• RECORD EXCERPTS:
=== Section Start ===

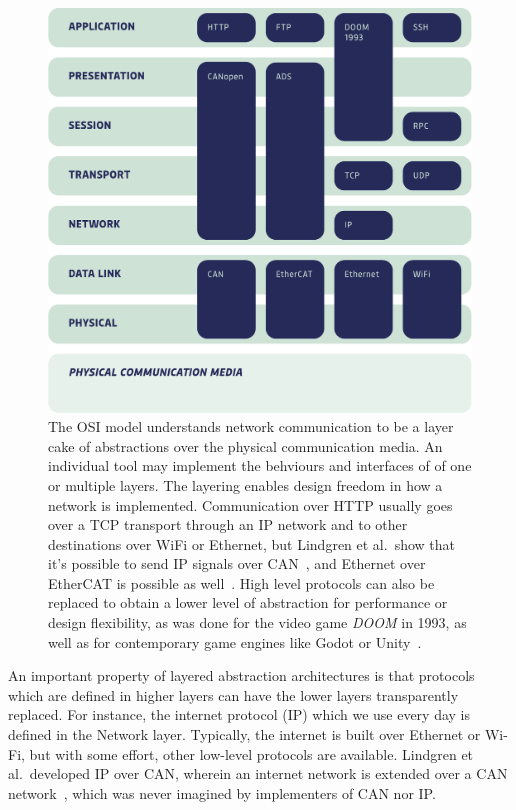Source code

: \documentclass[english,12pt,a4paper,pdftex,eng,utf8]{aaltothesis}
\begin{document}
\begin{figure}[h]
  \centering
  \includegraphics[width=\textwidth]{assets/osi_model}
  \caption{The OSI model understands network communication to be a layer cake of abstractions over the physical communication media.  An individual tool may implement the behviours and interfaces of of one or multiple layers.  The layering enables design freedom in how a network is implemented.  Communication over HTTP usually goes over a TCP transport through an IP network and to other destinations over WiFi or Ethernet, but Lindgren et al.\ show that it's possible to send IP signals over CAN~\cite{Lindgren2008}, and Ethernet over EtherCAT is possible as well~\cite[§1.9.3]{EtherCATFieldbus}.  High level protocols can also be replaced to obtain a lower level of abstraction for performance or design flexibility, as was done for the video game \emph{DOOM} in 1993, as well as for contemporary game engines like Godot or Unity~\cite{DOOM1993,GodotMultiplayer,UnityTransport}.}\label{fig:osi_model}
\end{figure}

An important property of layered abstraction architectures is that protocols which are defined in higher layers can have the lower layers transparently replaced. For instance, the internet protocol (IP) which we use every day is defined in the Network layer. Typically, the internet is built over Ethernet or Wi-Fi, but with some effort, other low-level protocols are available. Lindgren et al.\ developed IP over CAN, wherein an internet network is extended over a CAN network~\cite{Lindgren2008}, which was never imagined by implementers of CAN nor IP.
\end{document}
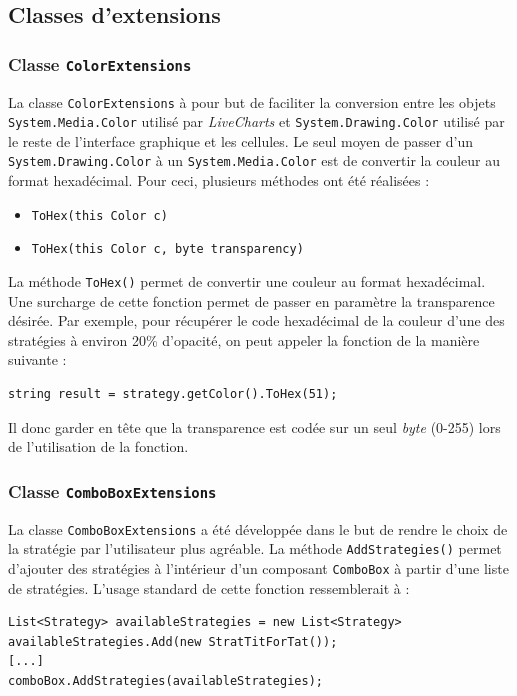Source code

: \documentclass[a4paper]{article}
\begin{document}
\pagebreak
\subsection{Classes d'extensions}
\subsubsection{Classe \texttt{ColorExtensions}}
La classe \texttt{ColorExtensions} à pour but de faciliter la conversion entre les objets \texttt{System.Media.Color} utilisé par \textit{LiveCharts} et \texttt{System.Drawing.Color} utilisé par le reste de l'interface graphique et les cellules. Le seul moyen de passer d'un \texttt{System.Drawing.Color} à un \texttt{System.Media.Color} est de convertir la couleur au format hexadécimal. Pour ceci, plusieurs méthodes ont été réalisées : 

\begin{itemize}
    \item \texttt{ToHex(this Color c)}
    \item \texttt{ToHex(this Color c, byte transparency)}
\end{itemize}

La méthode \texttt{ToHex()} permet de convertir une couleur au format hexadécimal. Une surcharge de cette fonction permet de passer en paramètre la transparence désirée. Par exemple, pour récupérer le code hexadécimal de la couleur d'une des stratégies à environ 20\% d'opacité, on peut appeler la fonction de la manière suivante :

\begin{lstlisting}
string result = strategy.getColor().ToHex(51);
\end{lstlisting}

Il donc garder en tête que la transparence est codée sur un seul \textit{byte} (0-255) lors de l'utilisation de la fonction.

\subsubsection{Classe \texttt{ComboBoxExtensions}}
La classe \texttt{ComboBoxExtensions} a été développée dans le but de rendre le choix de la stratégie par l'utilisateur plus agréable. La méthode \texttt{AddStrategies()} permet d'ajouter des stratégies à l'intérieur d'un composant \texttt{ComboBox} à partir d'une liste de stratégies. L'usage standard de cette fonction ressemblerait à :
\begin{lstlisting}
List<Strategy> availableStrategies = new List<Strategy>
availableStrategies.Add(new StratTitForTat());
[...]
comboBox.AddStrategies(availableStrategies);
\end{lstlisting}
\end{document}
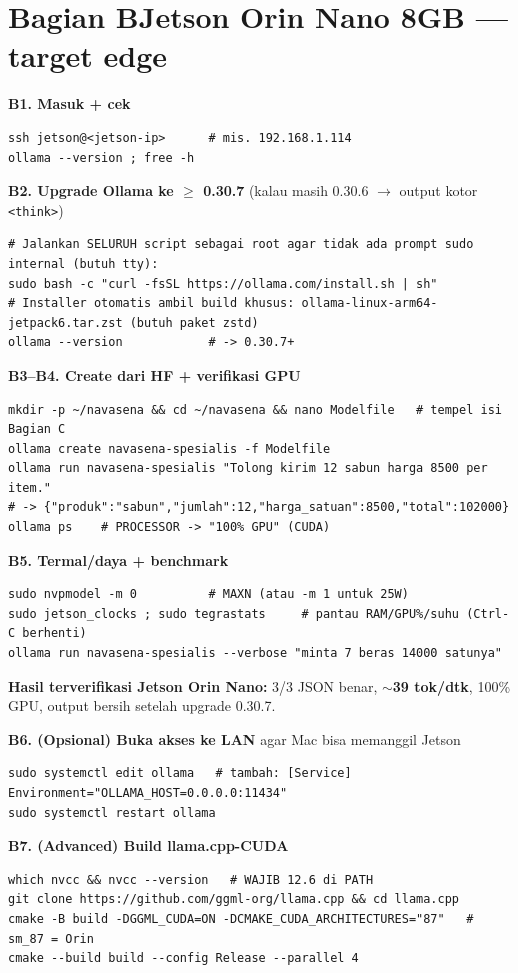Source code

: \documentclass[11pt,a4paper]{article}
\begin{document}
\section*{\color{nvgreen}Bagian B\quad Jetson Orin Nano 8GB --- target edge}
\textbf{B1. Masuk + cek}
\begin{lstlisting}[style=nvsh]
ssh jetson@<jetson-ip>      # mis. 192.168.1.114
ollama --version ; free -h
\end{lstlisting}
\textbf{B2. Upgrade Ollama ke $\geq$ 0.30.7} (kalau masih 0.30.6 $\to$ output kotor \texttt{<think>})
\begin{lstlisting}[style=nvsh]
# Jalankan SELURUH script sebagai root agar tidak ada prompt sudo internal (butuh tty):
sudo bash -c "curl -fsSL https://ollama.com/install.sh | sh"
# Installer otomatis ambil build khusus: ollama-linux-arm64-jetpack6.tar.zst (butuh paket zstd)
ollama --version            # -> 0.30.7+
\end{lstlisting}
\textbf{B3--B4. Create dari HF + verifikasi GPU}
\begin{lstlisting}[style=nvsh]
mkdir -p ~/navasena && cd ~/navasena && nano Modelfile   # tempel isi Bagian C
ollama create navasena-spesialis -f Modelfile
ollama run navasena-spesialis "Tolong kirim 12 sabun harga 8500 per item."
# -> {"produk":"sabun","jumlah":12,"harga_satuan":8500,"total":102000}
ollama ps    # PROCESSOR -> "100% GPU" (CUDA)
\end{lstlisting}
\textbf{B5. Termal/daya + benchmark}
\begin{lstlisting}[style=nvsh]
sudo nvpmodel -m 0          # MAXN (atau -m 1 untuk 25W)
sudo jetson_clocks ; sudo tegrastats     # pantau RAM/GPU%/suhu (Ctrl-C berhenti)
ollama run navasena-spesialis --verbose "minta 7 beras 14000 satunya"
\end{lstlisting}
\begin{tip}\textbf{Hasil terverifikasi Jetson Orin Nano:} 3/3 JSON benar, \textbf{$\sim$39 tok/dtk}, 100\% GPU, output bersih setelah upgrade 0.30.7.\end{tip}
\textbf{B6. (Opsional) Buka akses ke LAN} agar Mac bisa memanggil Jetson
\begin{lstlisting}[style=nvsh]
sudo systemctl edit ollama   # tambah: [Service]  Environment="OLLAMA_HOST=0.0.0.0:11434"
sudo systemctl restart ollama
\end{lstlisting}
\textbf{B7. (Advanced) Build llama.cpp-CUDA}
\begin{lstlisting}[style=nvsh]
which nvcc && nvcc --version   # WAJIB 12.6 di PATH
git clone https://github.com/ggml-org/llama.cpp && cd llama.cpp
cmake -B build -DGGML_CUDA=ON -DCMAKE_CUDA_ARCHITECTURES="87"   # sm_87 = Orin
cmake --build build --config Release --parallel 4
\end{lstlisting}
\end{document}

=== Section End ===

• WORK TASK:
Write the records out once more, exactly as they appear, with no pictures.

• RESULT FOR THIS TASK:
Source code

: \documentclass[english,12pt,a4paper,pdftex,eng,utf8]{aaltothesis}
\begin{document}
\begin{figure}[h]
  \centering
  \includegraphics[width=\textwidth]{assets/osi_model}
  \caption{The OSI model understands network communication to be a layer cake of abstractions over the physical communication media.  An individual tool may implement the behviours and interfaces of of one or multiple layers.  The layering enables design freedom in how a network is implemented.  Communication over HTTP usually goes over a TCP transport through an IP network and to other destinations over WiFi or Ethernet, but Lindgren et al.\ show that it's possible to send IP signals over CAN~\cite{Lindgren2008}, and Ethernet over EtherCAT is possible as well~\cite[§1.9.3]{EtherCATFieldbus}.  High level protocols can also be replaced to obtain a lower level of abstraction for performance or design flexibility, as was done for the video game \emph{DOOM} in 1993, as well as for contemporary game engines like Godot or Unity~\cite{DOOM1993,GodotMultiplayer,UnityTransport}.}\label{fig:osi_model}
\end{figure}

An important property of layered abstraction architectures is that protocols which are defined in higher layers can have the lower layers transparently replaced. For instance, the internet protocol (IP) which we use every day is defined in the Network layer. Typically, the internet is built over Ethernet or Wi-Fi, but with some effort, other low-level protocols are available. Lindgren et al.\ developed IP over CAN, wherein an internet network is extended over a CAN network~\cite{Lindgren2008}, which was never imagined by implementers of CAN nor IP.
\end{document}
Source code

: \documentclass[a4paper]{article}
\begin{document}
\pagebreak
\subsection{Classes d'extensions}
\subsubsection{Classe \texttt{ColorExtensions}}
La classe \texttt{ColorExtensions} à pour but de faciliter la conversion entre les objets \texttt{System.Media.Color} utilisé par \textit{LiveCharts} et \texttt{System.Drawing.Color} utilisé par le reste de l'interface graphique et les cellules. Le seul moyen de passer d'un \texttt{System.Drawing.Color} à un \texttt{System.Media.Color} est de convertir la couleur au format hexadécimal. Pour ceci, plusieurs méthodes ont été réalisées : 

\begin{itemize}
    \item \texttt{ToHex(this Color c)}
    \item \texttt{ToHex(this Color c, byte transparency)}
\end{itemize}

La méthode \texttt{ToHex()} permet de convertir une couleur au format hexadécimal. Une surcharge de cette fonction permet de passer en paramètre la transparence désirée. Par exemple, pour récupérer le code hexadécimal de la couleur d'une des stratégies à environ 20\% d'opacité, on peut appeler la fonction de la manière suivante :

\begin{lstlisting}
string result = strategy.getColor().ToHex(51);
\end{lstlisting}

Il donc garder en tête que la transparence est codée sur un seul \textit{byte} (0-255) lors de l'utilisation de la fonction.

\subsubsection{Classe \texttt{ComboBoxExtensions}}
La classe \texttt{ComboBoxExtensions} a été développée dans le but de rendre le choix de la stratégie par l'utilisateur plus agréable. La méthode \texttt{AddStrategies()} permet d'ajouter des stratégies à l'intérieur d'un composant \texttt{ComboBox} à partir d'une liste de stratégies. L'usage standard de cette fonction ressemblerait à :
\begin{lstlisting}
List<Strategy> availableStrategies = new List<Strategy>
availableStrategies.Add(new StratTitForTat());
[...]
comboBox.AddStrategies(availableStrategies);
\end{lstlisting}
\end{document}
Source code

: \documentclass[11pt,a4paper]{article}
\begin{document}
\section*{\color{nvgreen}Bagian B\quad Jetson Orin Nano 8GB --- target edge}
\textbf{B1. Masuk + cek}
\begin{lstlisting}[style=nvsh]
ssh jetson@<jetson-ip>      # mis. 192.168.1.114
ollama --version ; free -h
\end{lstlisting}
\textbf{B2. Upgrade Ollama ke $\geq$ 0.30.7} (kalau masih 0.30.6 $\to$ output kotor \texttt{<think>})
\begin{lstlisting}[style=nvsh]
# Jalankan SELURUH script sebagai root agar tidak ada prompt sudo internal (butuh tty):
sudo bash -c "curl -fsSL https://ollama.com/install.sh | sh"
# Installer otomatis ambil build khusus: ollama-linux-arm64-jetpack6.tar.zst (butuh paket zstd)
ollama --version            # -> 0.30.7+
\end{lstlisting}
\textbf{B3--B4. Create dari HF + verifikasi GPU}
\begin{lstlisting}[style=nvsh]
mkdir -p ~/navasena && cd ~/navasena && nano Modelfile   # tempel isi Bagian C
ollama create navasena-spesialis -f Modelfile
ollama run navasena-spesialis "Tolong kirim 12 sabun harga 8500 per item."
# -> {"produk":"sabun","jumlah":12,"harga_satuan":8500,"total":102000}
ollama ps    # PROCESSOR -> "100% GPU" (CUDA)
\end{lstlisting}
\textbf{B5. Termal/daya + benchmark}
\begin{lstlisting}[style=nvsh]
sudo nvpmodel -m 0          # MAXN (atau -m 1 untuk 25W)
sudo jetson_clocks ; sudo tegrastats     # pantau RAM/GPU%/suhu (Ctrl-C berhenti)
ollama run navasena-spesialis --verbose "minta 7 beras 14000 satunya"
\end{lstlisting}
\begin{tip}\textbf{Hasil terverifikasi Jetson Orin Nano:} 3/3 JSON benar, \textbf{$\sim$39 tok/dtk}, 100\% GPU, output bersih setelah upgrade 0.30.7.\end{tip}
\textbf{B6. (Opsional) Buka akses ke LAN} agar Mac bisa memanggil Jetson
\begin{lstlisting}[style=nvsh]
sudo systemctl edit ollama   # tambah: [Service]  Environment="OLLAMA_HOST=0.0.0.0:11434"
sudo systemctl restart ollama
\end{lstlisting}
\textbf{B7. (Advanced) Build llama.cpp-CUDA}
\begin{lstlisting}[style=nvsh]
which nvcc && nvcc --version   # WAJIB 12.6 di PATH
git clone https://github.com/ggml-org/llama.cpp && cd llama.cpp
cmake -B build -DGGML_CUDA=ON -DCMAKE_CUDA_ARCHITECTURES="87"   # sm_87 = Orin
cmake --build build --config Release --parallel 4
\end{lstlisting}
\end{document}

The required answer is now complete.